It has been a bumper few weeks on GV for human rights video, so let’s get straight into it…
Bandh of brothers… [via Neha]
This footage, filmed by Dinesh Wagle, of United We Blog!, shows motorcycle riders being turned backed by members of the National Federation of Nepal Transport Entrepreneurs in Kathmandu. The NFNTE had called a bandh (strike) prohibiting vehicles from running on the streets, after public buses were torched in an earlier protest during the instability in Terai.
I’d love to know what’s actually said in the exchange between the two sides – any offers to post a transcript or to subtitle via dotsub or elsewhere?
Wagle offers a worrying perspective on the unpredictability of life in Nepal at the moment:
“[…] it’s indeed hard to predict the political and other developments in today’s Nepal. The trend of creating anarchy and take advantage of such situation has increased over the past several months. There is a kind of planned competition to exploit the situation. You never know what’s going to happen when. Anyone can call a Nepal banda any time. General public has to face the difficulties caused by such prompt and unnecessary decisions. Public have always become the victim of such bandas in the past. What can they do other than quietly suffer?”
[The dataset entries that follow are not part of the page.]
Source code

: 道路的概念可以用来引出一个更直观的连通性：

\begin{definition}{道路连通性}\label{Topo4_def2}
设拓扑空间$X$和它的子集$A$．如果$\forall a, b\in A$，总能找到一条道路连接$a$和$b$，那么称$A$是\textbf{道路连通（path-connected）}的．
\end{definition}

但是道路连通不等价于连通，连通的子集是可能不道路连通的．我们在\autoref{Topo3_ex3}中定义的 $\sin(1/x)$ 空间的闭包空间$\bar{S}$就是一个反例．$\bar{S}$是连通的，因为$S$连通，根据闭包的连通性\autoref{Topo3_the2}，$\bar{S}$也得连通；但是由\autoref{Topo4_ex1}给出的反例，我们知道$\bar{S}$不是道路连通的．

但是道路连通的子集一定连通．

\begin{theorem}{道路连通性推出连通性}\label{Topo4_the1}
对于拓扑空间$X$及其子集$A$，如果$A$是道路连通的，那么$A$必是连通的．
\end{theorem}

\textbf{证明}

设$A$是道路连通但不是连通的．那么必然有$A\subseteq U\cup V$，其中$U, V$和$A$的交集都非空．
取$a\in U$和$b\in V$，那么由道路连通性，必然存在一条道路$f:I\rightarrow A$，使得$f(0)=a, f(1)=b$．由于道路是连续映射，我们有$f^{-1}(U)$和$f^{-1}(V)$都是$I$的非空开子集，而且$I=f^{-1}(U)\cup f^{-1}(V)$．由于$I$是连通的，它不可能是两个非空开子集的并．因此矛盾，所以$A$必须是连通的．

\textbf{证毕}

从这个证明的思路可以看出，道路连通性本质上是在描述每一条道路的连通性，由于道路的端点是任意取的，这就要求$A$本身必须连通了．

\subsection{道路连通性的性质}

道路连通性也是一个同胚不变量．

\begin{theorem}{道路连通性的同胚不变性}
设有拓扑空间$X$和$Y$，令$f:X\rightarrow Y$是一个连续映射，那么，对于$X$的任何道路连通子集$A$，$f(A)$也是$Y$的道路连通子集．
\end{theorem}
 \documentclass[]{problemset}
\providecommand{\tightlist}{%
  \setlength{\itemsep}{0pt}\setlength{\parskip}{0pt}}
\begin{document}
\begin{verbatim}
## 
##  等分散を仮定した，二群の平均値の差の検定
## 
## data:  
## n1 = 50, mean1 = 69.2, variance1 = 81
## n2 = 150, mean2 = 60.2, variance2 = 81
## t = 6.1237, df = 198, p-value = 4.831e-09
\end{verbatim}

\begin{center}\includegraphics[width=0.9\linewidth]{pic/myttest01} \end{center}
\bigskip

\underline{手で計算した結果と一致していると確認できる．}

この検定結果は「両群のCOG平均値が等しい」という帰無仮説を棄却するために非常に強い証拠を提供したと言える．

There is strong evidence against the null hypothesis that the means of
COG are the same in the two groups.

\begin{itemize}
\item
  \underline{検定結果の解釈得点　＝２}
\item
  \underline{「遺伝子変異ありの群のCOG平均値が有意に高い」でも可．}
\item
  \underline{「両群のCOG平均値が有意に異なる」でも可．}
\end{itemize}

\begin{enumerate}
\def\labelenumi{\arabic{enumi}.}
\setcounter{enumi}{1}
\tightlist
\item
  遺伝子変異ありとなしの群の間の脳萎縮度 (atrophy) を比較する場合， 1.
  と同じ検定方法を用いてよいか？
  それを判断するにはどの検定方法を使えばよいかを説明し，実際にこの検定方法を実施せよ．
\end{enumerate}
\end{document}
FarsiTube, Alexander Litvinenko, strikes in Lebanon, maids protesting at the beach in Peru, vlogging from UAE, and clashes in Bolivia after the jump…
FarsiTube shows a different side to life in Iran [via Hamid]
The half-life of Litvinenko [via Veronica]
If this video story from Polish newspaper Dziennik is true, the discovery of Alexander Litvinenko’s face on a special forces shooting-range target is pretty embarrassing for the Russian authorities, even if the original video does date from 2002:
[Originally from Dziennik]
Beirut burns as strike leads to clashes [via Moussa]
In late January the Lebanese opposition called a general strike in protest against the government, and finkployd of Blogging Beirut took several videos of the resulting clashes between “Christians of Hazmieh, Beirut, Lebanon and the Demonstrating (with rock throwing and tire burning) Muslims of West Beirut, on January 23, 2007 […]” – the longest of which is below:
Video by finkployd of Blogging Beirut
After these pictures were taken, Sunni-Shia fighting broke out in Beirut, and a fight in a student cafeteria spilled over into wider violence. A curfew was imposed across Beirut in an attempt to restore order. According to Al-Ahram, tensions remained high over the weekend, and neither the government nor the opposition looks likely to back down. An estimated 300,000 citizens demonstrated in support of the government on Wednesday on the second anniversary of Rafik Hariri‘s assassination.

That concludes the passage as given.